Adamites
The Adamites were an early Christian sect in the 2nd century who were notable for holding all their services nude. This was because the sect claimed that this was the practice of Adam and Eve until sin entered the world. Now that Jesus Christ had died on the cross, fulfilling the Law of Moses and taking away the sin of the world, they were no longer required to wear clothing.
According to Epiphanius of Salamis, the Adamites called their church "Paradise" and claimed that Jesus had returned it's members to Adam and Eve's state of original innocence.[1] Claims that they practiced free love and held libertine sex orgies during worship were later attached to them, but there is no evidence for this and it is more likely that they held a conservative sexual ethic and held to nudism as a form of asceticism.[2]
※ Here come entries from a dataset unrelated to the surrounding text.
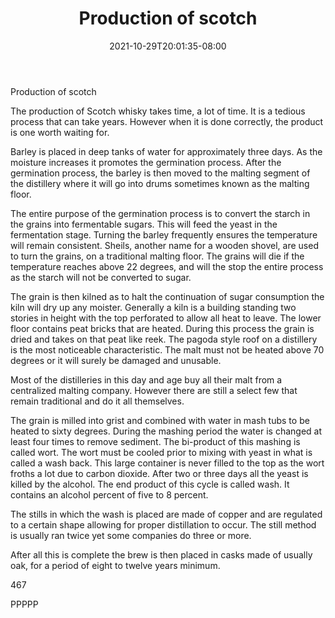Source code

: ﻿---
title: "Production of scotch"
date: 2021-10-29T20:01:35-08:00
description: "Scotch Tips for Web Success"
featured_image: "/images/Scotch.jpg"
tags: ["Scotch"]
---

Production of scotch

The production of Scotch whisky takes time, a lot of time.  It is a tedious process that can take years.  However when it is done correctly, the product is one worth waiting for.  

Barley is placed in deep tanks of water for approximately three days. As the moisture increases it promotes the germination process. After the germination process, the barley is then moved to the malting segment of the distillery where it will go into drums sometimes known as the malting floor.

The entire purpose of the germination process is to convert the starch in the grains into fermentable sugars. This will feed the yeast in the fermentation stage. Turning the barley frequently ensures the temperature will remain consistent. Sheils, another name for a wooden shovel, are used to turn the grains, on a traditional malting floor. The grains will die if the temperature reaches above 22 degrees, and will the stop the entire process as the starch will not be converted to sugar. 

The grain is then kilned as to halt the continuation of sugar consumption the kiln will dry up any moister. Generally a kiln is a building standing two stories in height with the top perforated to allow all heat to leave. The lower floor contains peat bricks that are heated. During this process the grain is dried and takes on that peat like reek. The pagoda style roof on a distillery is the most noticeable characteristic. The malt must not be heated above 70 degrees or it will surely be damaged and unusable.

Most of the distilleries in this day and age buy all their malt from a centralized malting company. However there are still a select few that remain traditional and do it all themselves.

The grain is milled into grist and combined with water in mash tubs to be heated to sixty degrees. During the mashing period the water is changed at least four times to remove sediment. The bi-product of this mashing is called wort. The wort must be cooled prior to mixing with yeast in what is called a wash back. This large container is never filled to the top as the wort froths a lot due to carbon dioxide. After two or three days all the yeast is killed by the alcohol.  The end product of this cycle is called wash. It contains an alcohol percent of five to 8 percent.

The stills in which the wash is placed are made of copper and are regulated to a certain shape allowing for proper distillation to occur. The still method is usually ran twice yet some companies do three or more.

After all this is complete the brew is then placed in casks made of usually oak, for a period of eight to twelve years minimum.

467

PPPPP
Ideas about where the Adamites may have originated are varied. Some believe they are one of the antinomian sects denounced by Clement of Alexandria, and may have originated with the Carpocratian Gnostics, while others take the opposite view and believe they split off from the mystical Montanists or conservative Novatianists.
They existed in Egypt and the Balkans for almost 300 years, before fading into obscurity by the 4th century. Later groups in 13th century Holland, 15th century Bohemia and 17th century Britain were labelled Neo-Adamites for similarly practicing Christian nudism, though no evidence of a direct connection exists between the original Adamites and the Neo-Adamites.